As you can see in the dataframe above. The query returns: 

postal_code, country code, place_name, state_name, state_code, country_code, community_name, community_code, __latitude__ , __longitude__ .

We are only interested in the latitude and longitude of the place, this is how we go about accessing thse:

In [14]:
# save the output of the query in a variable
a=nomi.query_postal_code("M1C")

# convert to pandas dataframe
df_2=pd.DataFrame(a)
df_2.head()

Unnamed: 0,0
postal_code,M1C
country code,CA
place_name,Scarborough (Rouge Hill / Port Union / Highlan...
state_name,Ontario
state_code,ON


In [15]:
#Accessing latitude and longitude
print("Latitude  :" + str(a.latitude))
print("Longitude :" + str(a.longitude))

Latitude  :43.7878
Longitude :-79.1564


Now lets turn back to our original dataframe. 
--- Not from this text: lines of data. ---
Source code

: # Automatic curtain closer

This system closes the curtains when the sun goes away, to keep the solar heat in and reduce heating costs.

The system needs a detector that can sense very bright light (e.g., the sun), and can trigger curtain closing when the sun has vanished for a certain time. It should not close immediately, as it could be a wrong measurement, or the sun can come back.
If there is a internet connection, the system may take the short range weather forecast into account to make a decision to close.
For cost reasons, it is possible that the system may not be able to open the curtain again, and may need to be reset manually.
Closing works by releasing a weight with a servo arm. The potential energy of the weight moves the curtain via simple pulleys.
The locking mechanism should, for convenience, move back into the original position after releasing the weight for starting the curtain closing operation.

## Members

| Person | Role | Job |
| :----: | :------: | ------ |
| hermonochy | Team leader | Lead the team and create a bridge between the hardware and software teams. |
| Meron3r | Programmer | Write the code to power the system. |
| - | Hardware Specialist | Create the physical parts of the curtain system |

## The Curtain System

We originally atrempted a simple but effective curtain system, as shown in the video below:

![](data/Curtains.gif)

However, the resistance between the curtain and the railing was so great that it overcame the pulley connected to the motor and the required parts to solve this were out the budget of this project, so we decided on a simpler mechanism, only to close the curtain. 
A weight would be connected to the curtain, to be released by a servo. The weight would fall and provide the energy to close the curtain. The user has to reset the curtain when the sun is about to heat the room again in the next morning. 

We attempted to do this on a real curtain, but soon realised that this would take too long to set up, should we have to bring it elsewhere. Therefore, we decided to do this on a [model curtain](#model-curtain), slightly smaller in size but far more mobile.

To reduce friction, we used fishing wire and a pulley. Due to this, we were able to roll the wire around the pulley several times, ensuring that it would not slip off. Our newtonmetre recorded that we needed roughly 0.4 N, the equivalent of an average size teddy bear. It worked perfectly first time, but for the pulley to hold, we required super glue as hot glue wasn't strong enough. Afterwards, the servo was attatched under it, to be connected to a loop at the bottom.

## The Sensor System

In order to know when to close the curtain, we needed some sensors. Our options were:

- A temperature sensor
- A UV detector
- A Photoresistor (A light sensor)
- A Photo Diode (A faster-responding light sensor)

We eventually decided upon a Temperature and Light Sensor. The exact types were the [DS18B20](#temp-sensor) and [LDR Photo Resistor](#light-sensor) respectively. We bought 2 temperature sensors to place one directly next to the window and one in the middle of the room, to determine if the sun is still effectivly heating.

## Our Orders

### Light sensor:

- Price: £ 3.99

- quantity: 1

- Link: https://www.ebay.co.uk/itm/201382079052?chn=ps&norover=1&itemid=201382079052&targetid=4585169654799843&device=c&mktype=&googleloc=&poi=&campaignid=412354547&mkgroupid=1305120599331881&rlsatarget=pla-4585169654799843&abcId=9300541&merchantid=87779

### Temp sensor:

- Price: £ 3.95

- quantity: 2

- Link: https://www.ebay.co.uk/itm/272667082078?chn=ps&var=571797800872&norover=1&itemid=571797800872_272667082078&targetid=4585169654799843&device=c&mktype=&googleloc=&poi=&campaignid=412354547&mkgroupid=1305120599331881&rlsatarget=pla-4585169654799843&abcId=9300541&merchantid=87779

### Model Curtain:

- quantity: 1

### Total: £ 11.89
First we create additional columns in the dataframe. Columns titled __Latitude__ and __Longitude__

In [16]:
df.insert(3, "Latitude","")
df.insert(4, "Longitude","")

df.head()

Unnamed: 0,Postcode,Borough,Neighbourhood,Latitude,Longitude
0,M1B,Scarborough,"Rouge,Malvern",,
1,M1C,Scarborough,"Highland Creek,Rouge Hill,Port Union",,
2,M1E,Scarborough,"Guildwood,Morningside,West Hill",,
3,M1G,Scarborough,Woburn,,
4,M1H,Scarborough,Cedarbrae,,


Next, we make query calls inside a for loop and extracting the latitude and longitude values from the results and then update the dataframe

In [17]:
# For loop to extract latitude and longitude and update dataframe
for i in range(len(df)):
    A=nomi.query_postal_code(df.iloc[i,0])
    df.iloc[i,3]=A.latitude
    df.iloc[i,4]=A.longitude

In [18]:
df.head(10)

Unnamed: 0,Postcode,Borough,Neighbourhood,Latitude,Longitude
0,M1B,Scarborough,"Rouge,Malvern",43.8113,-79.193
1,M1C,Scarborough,"Highland Creek,Rouge Hill,Port Union",43.7878,-79.1564
2,M1E,Scarborough,"Guildwood,Morningside,West Hill",43.7678,-79.1866
3,M1G,Scarborough,Woburn,43.7712,-79.2144
4,M1H,Scarborough,Cedarbrae,43.7686,-79.2389
5,M1J,Scarborough,Scarborough Village,43.7464,-79.2323
6,M1K,Scarborough,"East Birchmount Park,Ionview,Kennedy Park",43.7298,-79.2639
7,M1L,Scarborough,"Clairlea,Golden Mile,Oakridge",43.7122,-79.2843
8,M1M,Scarborough,"Cliffcrest,Cliffside,Scarborough Village West",43.7247,-79.2312
9,M1N,Scarborough,"Birch Cliff,Cliffside West",43.6952,-79.2646


The Above Data frame is complete.